A special excise tax of 10 per cent was levied on SSBs on January 1, 2014. SSB tax is an additional or special excise duty levied on the volume of sugar-sweetened drinks, over and above other basic taxes that are levied on goods. The hike in tax is usually given as an indicative name—soda tax or SSB tax—and is accompanied by a declaration or a public health message, even campaign components.

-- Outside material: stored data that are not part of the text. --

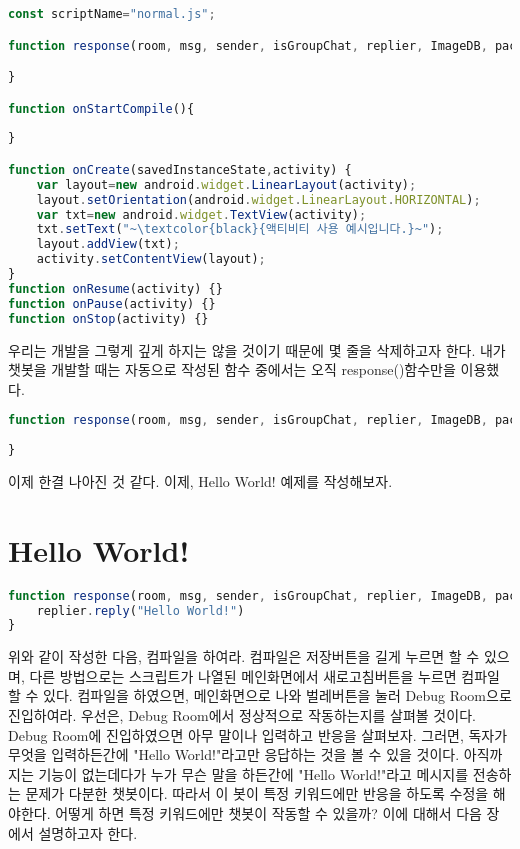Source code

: \documentclass[10pt,a4paper,final]{book}
\begin{document}
\begin{lstlisting}[language=JavaScript,escapeinside=~~,caption={normal.js}]
const scriptName="normal.js";

function response(room, msg, sender, isGroupChat, replier, ImageDB, packageName, threadId){

}

function onStartCompile(){
    
}

function onCreate(savedInstanceState,activity) {
    var layout=new android.widget.LinearLayout(activity);
    layout.setOrientation(android.widget.LinearLayout.HORIZONTAL);
    var txt=new android.widget.TextView(activity);
    txt.setText("~\textcolor{black}{액티비티 사용 예시입니다.}~");
    layout.addView(txt);
    activity.setContentView(layout);
}
function onResume(activity) {}
function onPause(activity) {}
function onStop(activity) {}
\end{lstlisting}

우리는 개발을 그렇게 깊게 하지는 않을 것이기 때문에 몇 줄을 삭제하고자 한다.
내가 챗봇을 개발할 때는 자동으로 작성된 함수 중에서는 오직 response()함수만을 이용했다.

\begin{lstlisting}[language=JavaScript,escapeinside=~~]
function response(room, msg, sender, isGroupChat, replier, ImageDB, packageName, threadId){
    
}
\end{lstlisting}

이제 한결 나아진 것 같다. 이제, Hello World! 예제를 작성해보자.

\section{Hello World!}
\begin{lstlisting}[language=JavaScript,escapeinside=~~]
function response(room, msg, sender, isGroupChat, replier, ImageDB, packageName, threadId){
    replier.reply("Hello World!")
}
\end{lstlisting}
위와 같이 작성한 다음, 컴파일을 하여라.
컴파일은 저장버튼을 길게 누르면 할 수 있으며, 다른 방법으로는
스크립트가 나열된 메인화면에서 새로고침버튼을 누르면 컴파일할 수 있다.
컴파일을 하였으면, 메인화면으로 나와 벌레버튼을 눌러 Debug Room으로 진입하여라.
우선은, Debug Room에서 정상적으로 작동하는지를 살펴볼 것이다.
Debug Room에 진입하였으면 아무 말이나 입력하고 반응을 살펴보자.
그러면, 독자가 무엇을 입력하든간에 "Hello World!"라고만 응답하는 것을 볼 수 있을 것이다.
아직까지는 기능이 없는데다가 누가 무슨 말을 하든간에 "Hello World!"라고 메시지를 전송하는
문제가 다분한 챗봇이다. 따라서 이 봇이 특정 키워드에만 반응을 하도록 수정을 해야한다. 
어떻게 하면 특정 키워드에만 챗봇이 작동할 수 있을까?
이에 대해서 다음 장에서 설명하고자 한다.
\end{document}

The results of SSB tax have been positive so far. A recent brief by the Mexico health department says SSBs sales dropped by 12 per cent by December, 2014. Global studies indicate a consumption decline after the imposition of sugar taxes. A study by a European research firm, reveals that demand for soft drinks declined in France, Finland and Hungary between 2011 and 2013 after the introduction of SSB tax. The 2014 WHO’s Evidence on Nutrition Actions also reports a decline of SSB sales globally, though the rise in consumption comes from low and middle-income countries in Asia and Latin America.

Prohibitive taxation

The SSB tax was a result of a sustained campaign by the Mexican government, backed strongly by local non-profits. “Beverage manufacturers fought back. The academia and ngos too responded. Now, more people are aware of the negative health effects of soda and SSBs,” says Simon Barquera, director, nutrition policy research, National Institute of Public Health, Mexico. The tax may not have completely solved a multi-factorial problem like obesity, but the results reveal there will be significant impact on public health, he adds.

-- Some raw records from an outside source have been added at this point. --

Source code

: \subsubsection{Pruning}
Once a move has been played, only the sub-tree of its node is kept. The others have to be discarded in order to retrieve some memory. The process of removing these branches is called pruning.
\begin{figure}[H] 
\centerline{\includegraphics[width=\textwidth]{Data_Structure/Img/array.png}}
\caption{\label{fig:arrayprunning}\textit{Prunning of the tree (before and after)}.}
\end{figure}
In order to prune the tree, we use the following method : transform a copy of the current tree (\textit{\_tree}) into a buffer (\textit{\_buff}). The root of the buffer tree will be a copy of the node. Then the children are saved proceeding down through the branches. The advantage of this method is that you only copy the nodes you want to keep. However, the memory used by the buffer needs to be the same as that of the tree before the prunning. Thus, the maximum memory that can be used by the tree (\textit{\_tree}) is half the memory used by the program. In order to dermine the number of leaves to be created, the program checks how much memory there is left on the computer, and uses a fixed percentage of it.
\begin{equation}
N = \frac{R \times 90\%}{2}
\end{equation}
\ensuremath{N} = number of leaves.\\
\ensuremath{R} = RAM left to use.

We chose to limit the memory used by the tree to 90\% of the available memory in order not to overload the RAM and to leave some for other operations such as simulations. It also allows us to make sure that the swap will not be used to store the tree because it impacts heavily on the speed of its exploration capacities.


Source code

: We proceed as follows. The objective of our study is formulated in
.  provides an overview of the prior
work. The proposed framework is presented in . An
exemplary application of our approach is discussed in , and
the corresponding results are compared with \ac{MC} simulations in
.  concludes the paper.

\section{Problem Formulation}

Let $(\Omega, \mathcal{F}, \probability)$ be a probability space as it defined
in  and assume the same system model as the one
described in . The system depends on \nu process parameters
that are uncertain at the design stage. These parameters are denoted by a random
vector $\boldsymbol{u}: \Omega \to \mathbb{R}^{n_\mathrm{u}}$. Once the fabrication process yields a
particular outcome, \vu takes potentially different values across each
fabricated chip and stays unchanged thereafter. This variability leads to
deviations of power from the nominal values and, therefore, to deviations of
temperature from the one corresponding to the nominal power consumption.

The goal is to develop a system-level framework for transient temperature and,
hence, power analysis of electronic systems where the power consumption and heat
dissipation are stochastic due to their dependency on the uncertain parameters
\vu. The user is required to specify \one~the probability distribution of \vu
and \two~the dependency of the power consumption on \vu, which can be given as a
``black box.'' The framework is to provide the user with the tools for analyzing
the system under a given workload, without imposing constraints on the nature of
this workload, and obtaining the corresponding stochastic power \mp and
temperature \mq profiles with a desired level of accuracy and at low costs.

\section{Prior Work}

The campaign has co-benefits too. “Mexico faces acute scarcity of safe drinking water and many schools and households are not even linked to the basic supply chain,” says Barquera. The revenue from the SSB tax has been earmarked to provide drinking water in schools and installing drinking water fountains across the country. With demands now brewing to hike the tax to 20 per cent—as per WHO recommendations—Mexico has set an example.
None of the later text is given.